### [Data provided]
____________
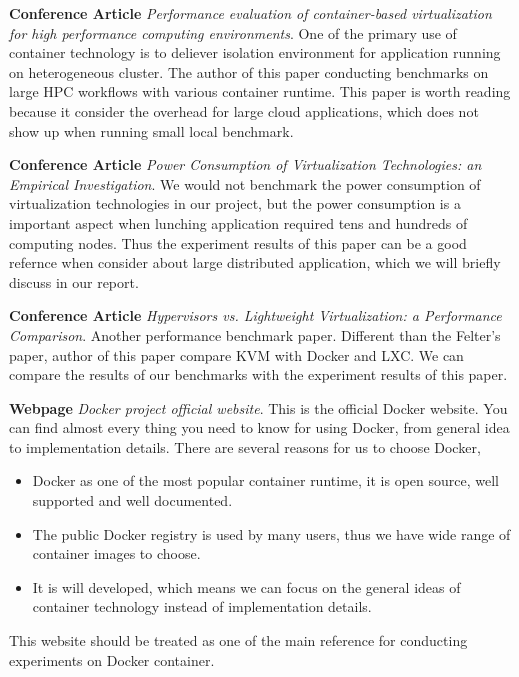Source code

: \documentclass{article}
\begin{document}
\medskip

\textbf{Conference Article} \emph{Performance evaluation of container-based virtualization for 
high performance computing environments}\cite{xavier2013performance}. One of the primary use of
container technology is to deliever isolation environment for application running on heterogeneous 
cluster. The author of this paper conducting benchmarks on large HPC workflows with various 
container runtime. This paper is worth reading because it consider the overhead for large 
cloud applications, which does not show up when running small local benchmark.

\medskip

\textbf{Conference Article} \emph{Power Consumption of Virtualization Technologies: an 
Empirical Investigation}\cite{morabito2015power}. We would not benchmark the power consumption 
of virtualization technologies in our project, but the power consumption is a important 
aspect when lunching application required tens and hundreds of computing nodes. Thus the 
experiment results of this paper can be a good refernce when consider about large distributed
application, which we will briefly discuss in our report.

\medskip

\textbf{Conference Article} \emph{Hypervisors vs. Lightweight Virtualization: a Performance 
Comparison}\cite{morabito2015hypervisors}. Another performance benchmark paper. Different than 
the Felter's paper, author of this paper compare KVM with Docker and LXC. We can compare the 
results of our benchmarks with the experiment results of this paper.

\medskip

\textbf{Webpage} \emph{Docker project official website}\cite{dockerwb}. This is the official 
Docker website. You can find almost every thing you need to know for using Docker, from 
general idea to implementation details.  There are several reasons for us to choose Docker,
\begin{itemize}
    \item Docker as one of the most popular container runtime, it is open source, well supported 
        and well documented.
    \item The public Docker registry is used by many users, thus we have wide range of 
        container images to choose.
    \item It is will developed, which means we can focus on the general ideas of container technology
        instead of implementation details.
\end{itemize}
This website should be treated as one of the main reference for conducting experiments on Docker 
container.
\end{document}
____________
### [Task details]
Read the entries and show each line that mentions "website".

### [Finished exercise]
\textbf{Webpage} \emph{Docker project official website}\cite{dockerwb}. This is the official 
Docker website. You can find almost every thing you need to know for using Docker, from 
This website should be treated as one of the main reference for conducting experiments on Docker 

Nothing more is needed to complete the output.